Guo Dongdong, Zhang Yan, Chen Xiangqun, Peng Hao, Jiang Zongrui, Ma Haitao, Du Wenbo
Peking University School of Software and Microelectronics, 24 Jinyuan Road, Daxing Industrial District, Beijing, 102600, Beijing, China.
Beijing Benz Automotive Co., Ltd., 8 Boxing Road, Beijing Economic-Technologlcal Development Area, Beijing, 100176, Beijing, China.
Heliyon. 2024 Nov 13;10(22):e40115. doi: 10.1016/j.heliyon.2024.e40115. eCollection 2024 Nov 30.

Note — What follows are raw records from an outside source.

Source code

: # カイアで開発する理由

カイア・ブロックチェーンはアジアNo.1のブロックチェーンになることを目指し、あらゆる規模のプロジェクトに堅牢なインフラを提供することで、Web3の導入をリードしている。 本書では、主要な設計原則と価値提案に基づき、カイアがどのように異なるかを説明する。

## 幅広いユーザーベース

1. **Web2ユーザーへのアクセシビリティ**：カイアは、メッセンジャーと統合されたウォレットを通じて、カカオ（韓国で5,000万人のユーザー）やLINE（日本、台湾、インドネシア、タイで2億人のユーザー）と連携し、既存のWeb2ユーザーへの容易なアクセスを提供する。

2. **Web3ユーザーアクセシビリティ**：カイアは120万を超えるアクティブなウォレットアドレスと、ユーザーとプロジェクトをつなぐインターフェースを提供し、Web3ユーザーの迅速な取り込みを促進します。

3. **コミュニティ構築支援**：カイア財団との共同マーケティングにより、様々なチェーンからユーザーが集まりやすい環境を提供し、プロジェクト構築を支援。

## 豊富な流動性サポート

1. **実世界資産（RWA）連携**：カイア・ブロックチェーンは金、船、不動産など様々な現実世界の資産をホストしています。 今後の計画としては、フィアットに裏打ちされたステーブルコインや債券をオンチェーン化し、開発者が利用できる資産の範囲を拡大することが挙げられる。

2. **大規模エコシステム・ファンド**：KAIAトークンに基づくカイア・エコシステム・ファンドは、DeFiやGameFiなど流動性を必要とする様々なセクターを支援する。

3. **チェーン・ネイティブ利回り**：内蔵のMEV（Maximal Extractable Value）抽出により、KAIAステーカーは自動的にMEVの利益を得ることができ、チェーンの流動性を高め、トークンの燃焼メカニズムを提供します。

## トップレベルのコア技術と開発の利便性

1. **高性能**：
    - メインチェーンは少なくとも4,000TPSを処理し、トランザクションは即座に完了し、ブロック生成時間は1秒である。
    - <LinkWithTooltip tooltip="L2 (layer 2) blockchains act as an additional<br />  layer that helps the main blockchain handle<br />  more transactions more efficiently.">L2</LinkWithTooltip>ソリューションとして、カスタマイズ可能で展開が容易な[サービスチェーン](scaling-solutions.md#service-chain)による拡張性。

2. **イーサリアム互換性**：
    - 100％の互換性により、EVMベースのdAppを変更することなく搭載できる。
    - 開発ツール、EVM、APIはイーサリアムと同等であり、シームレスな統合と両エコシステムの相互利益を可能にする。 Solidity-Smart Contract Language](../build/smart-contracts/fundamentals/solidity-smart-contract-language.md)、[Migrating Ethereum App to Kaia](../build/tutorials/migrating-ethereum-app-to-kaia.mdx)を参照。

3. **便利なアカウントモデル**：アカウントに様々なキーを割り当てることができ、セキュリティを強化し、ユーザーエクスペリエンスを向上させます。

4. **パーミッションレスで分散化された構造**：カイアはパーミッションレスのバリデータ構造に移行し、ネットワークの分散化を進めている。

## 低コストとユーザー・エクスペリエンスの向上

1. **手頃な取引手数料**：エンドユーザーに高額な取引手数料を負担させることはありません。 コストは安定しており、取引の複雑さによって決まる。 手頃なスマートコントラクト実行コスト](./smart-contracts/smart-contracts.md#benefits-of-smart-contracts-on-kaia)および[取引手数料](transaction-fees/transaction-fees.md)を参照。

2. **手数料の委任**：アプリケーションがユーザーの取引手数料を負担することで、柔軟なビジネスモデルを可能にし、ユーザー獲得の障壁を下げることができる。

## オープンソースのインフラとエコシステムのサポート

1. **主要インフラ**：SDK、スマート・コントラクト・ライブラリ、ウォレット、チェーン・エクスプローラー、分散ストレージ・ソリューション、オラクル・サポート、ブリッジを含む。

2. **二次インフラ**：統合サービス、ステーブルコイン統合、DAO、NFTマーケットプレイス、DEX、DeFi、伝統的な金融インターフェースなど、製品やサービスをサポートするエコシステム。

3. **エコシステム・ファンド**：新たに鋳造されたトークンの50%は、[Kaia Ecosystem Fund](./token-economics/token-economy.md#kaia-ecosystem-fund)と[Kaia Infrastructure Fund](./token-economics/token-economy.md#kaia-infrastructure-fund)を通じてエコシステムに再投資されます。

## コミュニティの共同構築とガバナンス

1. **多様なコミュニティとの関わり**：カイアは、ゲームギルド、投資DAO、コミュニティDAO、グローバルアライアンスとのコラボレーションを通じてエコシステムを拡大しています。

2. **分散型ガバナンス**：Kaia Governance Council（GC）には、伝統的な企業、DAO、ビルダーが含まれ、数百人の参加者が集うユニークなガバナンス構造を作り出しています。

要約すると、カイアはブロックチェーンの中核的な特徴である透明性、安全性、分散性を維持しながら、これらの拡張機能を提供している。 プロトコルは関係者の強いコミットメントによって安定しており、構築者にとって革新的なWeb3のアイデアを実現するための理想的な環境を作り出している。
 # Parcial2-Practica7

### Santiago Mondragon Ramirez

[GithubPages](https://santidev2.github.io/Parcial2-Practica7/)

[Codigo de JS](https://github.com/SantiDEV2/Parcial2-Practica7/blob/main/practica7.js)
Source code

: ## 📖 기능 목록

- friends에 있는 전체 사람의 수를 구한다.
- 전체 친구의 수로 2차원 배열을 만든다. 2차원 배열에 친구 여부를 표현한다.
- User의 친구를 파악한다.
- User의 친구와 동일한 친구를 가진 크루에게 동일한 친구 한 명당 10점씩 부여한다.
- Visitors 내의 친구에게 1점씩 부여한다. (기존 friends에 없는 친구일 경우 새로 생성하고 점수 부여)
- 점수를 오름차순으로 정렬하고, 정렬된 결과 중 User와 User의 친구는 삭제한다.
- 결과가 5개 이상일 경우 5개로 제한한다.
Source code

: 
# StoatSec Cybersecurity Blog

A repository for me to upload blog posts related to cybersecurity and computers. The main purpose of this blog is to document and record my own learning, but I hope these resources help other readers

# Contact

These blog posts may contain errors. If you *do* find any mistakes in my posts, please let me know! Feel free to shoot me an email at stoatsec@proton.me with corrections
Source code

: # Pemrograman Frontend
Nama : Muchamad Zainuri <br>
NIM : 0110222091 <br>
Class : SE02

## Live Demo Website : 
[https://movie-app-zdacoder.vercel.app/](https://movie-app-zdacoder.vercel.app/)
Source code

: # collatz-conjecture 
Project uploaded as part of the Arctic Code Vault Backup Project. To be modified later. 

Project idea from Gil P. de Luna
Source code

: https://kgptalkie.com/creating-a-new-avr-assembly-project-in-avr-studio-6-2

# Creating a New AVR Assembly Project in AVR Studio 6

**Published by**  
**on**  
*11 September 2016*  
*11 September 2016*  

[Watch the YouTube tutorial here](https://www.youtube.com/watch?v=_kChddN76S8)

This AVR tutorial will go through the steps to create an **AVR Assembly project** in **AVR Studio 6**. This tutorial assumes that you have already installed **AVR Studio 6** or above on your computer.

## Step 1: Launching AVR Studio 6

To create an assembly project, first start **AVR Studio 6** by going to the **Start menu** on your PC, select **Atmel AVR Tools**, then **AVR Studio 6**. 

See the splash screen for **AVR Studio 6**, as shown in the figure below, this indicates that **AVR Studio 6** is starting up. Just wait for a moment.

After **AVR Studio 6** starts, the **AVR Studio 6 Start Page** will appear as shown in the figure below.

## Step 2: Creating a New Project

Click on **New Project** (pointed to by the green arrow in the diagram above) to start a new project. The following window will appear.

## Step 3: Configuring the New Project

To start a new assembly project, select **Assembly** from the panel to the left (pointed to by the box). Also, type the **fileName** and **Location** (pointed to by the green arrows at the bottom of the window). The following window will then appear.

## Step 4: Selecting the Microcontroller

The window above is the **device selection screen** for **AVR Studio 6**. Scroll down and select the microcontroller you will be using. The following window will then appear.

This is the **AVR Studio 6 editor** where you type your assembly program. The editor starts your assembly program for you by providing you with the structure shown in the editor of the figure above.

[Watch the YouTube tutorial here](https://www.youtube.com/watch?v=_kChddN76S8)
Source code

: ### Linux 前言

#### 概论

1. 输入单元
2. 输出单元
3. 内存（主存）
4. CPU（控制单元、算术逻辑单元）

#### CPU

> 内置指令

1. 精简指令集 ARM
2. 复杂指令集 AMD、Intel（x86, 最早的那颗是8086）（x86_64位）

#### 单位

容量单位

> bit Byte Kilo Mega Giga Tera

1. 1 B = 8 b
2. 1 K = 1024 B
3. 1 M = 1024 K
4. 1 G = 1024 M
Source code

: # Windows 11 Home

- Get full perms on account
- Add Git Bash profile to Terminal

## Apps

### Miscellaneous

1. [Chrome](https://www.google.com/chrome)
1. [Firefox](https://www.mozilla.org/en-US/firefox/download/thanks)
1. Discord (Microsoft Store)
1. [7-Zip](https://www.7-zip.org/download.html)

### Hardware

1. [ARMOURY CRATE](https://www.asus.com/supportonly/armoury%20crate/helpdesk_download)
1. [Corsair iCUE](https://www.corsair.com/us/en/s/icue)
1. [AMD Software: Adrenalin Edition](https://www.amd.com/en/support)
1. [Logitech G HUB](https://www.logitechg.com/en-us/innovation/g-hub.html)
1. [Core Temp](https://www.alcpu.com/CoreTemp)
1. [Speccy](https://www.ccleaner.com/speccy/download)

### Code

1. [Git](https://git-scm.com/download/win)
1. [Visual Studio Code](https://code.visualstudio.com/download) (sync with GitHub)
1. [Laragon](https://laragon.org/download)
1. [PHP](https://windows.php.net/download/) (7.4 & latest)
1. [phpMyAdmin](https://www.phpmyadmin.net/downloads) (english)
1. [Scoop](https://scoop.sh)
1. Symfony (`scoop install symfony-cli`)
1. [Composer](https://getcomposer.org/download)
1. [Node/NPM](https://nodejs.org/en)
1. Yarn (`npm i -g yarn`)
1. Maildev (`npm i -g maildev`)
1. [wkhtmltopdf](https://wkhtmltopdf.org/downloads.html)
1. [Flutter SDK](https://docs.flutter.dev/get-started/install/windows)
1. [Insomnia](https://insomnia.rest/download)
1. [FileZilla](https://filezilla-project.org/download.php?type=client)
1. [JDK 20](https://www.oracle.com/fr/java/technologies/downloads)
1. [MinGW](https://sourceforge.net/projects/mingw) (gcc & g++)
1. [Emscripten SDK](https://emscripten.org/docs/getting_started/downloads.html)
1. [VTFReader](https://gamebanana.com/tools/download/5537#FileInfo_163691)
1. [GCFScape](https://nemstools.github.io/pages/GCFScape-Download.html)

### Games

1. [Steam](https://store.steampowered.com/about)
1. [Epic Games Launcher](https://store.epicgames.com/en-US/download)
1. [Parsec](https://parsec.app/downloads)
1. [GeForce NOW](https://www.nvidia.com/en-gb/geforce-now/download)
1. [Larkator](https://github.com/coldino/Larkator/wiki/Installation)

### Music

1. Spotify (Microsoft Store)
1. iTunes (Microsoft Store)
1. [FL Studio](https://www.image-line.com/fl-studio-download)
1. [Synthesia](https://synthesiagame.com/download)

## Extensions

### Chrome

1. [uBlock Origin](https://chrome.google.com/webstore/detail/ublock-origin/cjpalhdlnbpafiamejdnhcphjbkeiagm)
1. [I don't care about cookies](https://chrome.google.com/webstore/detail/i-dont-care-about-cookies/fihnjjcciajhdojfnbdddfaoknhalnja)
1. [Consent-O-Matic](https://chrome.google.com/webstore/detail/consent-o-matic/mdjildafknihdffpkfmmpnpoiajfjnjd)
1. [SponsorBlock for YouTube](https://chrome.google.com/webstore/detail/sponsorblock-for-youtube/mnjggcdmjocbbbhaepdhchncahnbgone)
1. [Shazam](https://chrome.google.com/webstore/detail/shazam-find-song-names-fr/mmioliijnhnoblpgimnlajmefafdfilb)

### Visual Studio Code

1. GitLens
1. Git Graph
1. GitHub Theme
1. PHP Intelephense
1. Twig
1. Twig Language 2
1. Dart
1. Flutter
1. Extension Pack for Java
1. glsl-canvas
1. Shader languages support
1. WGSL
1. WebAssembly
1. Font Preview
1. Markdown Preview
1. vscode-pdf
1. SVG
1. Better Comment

The RV reducers are complex and sealed mechanical systems that are difficult to conduct fault diagnosis in advance. The previous research worked on the fault identification of RV reducer were mainly carried out on the test platforms instead of real complex working conditions. Most of faults were intentionally created in laboratory instead of real malfunction caused by factory daily operation. In the present paper, the actual failure mode of RV reducer for the industrial robots in factory is taken as the goal of fault diagnosis. The constant speed segment data extraction method is designed to overcome the difficulty of frequency domain analysis caused by non-uniform rotation in working conditions and ensure the quality and effectiveness of features extraction. Several machine learning classification models are selected regarding their inherent features. The proper DNN binary classification model shows the best performance that can meet the requirements of fault identification in industrial environment.
RV减速器是复杂的密封机械系统,难以提前进行故障诊断。以往关于RV减速器故障识别的研究主要在试验平台上进行,而非实际复杂工况。大多数故障是在实验室中人为制造的,而非工厂日常运行导致的实际故障。本文以工厂中工业机器人的RV减速器实际故障模式为故障诊断目标。设计了恒速段数据提取方法,以克服工况下转速不均匀导致的频域分析困难,确保特征提取的质量和有效性。根据其固有特性选择了几种机器学习分类模型。合适的深度神经网络(DNN)二分类模型表现出最佳性能,能够满足工业环境中故障识别的要求。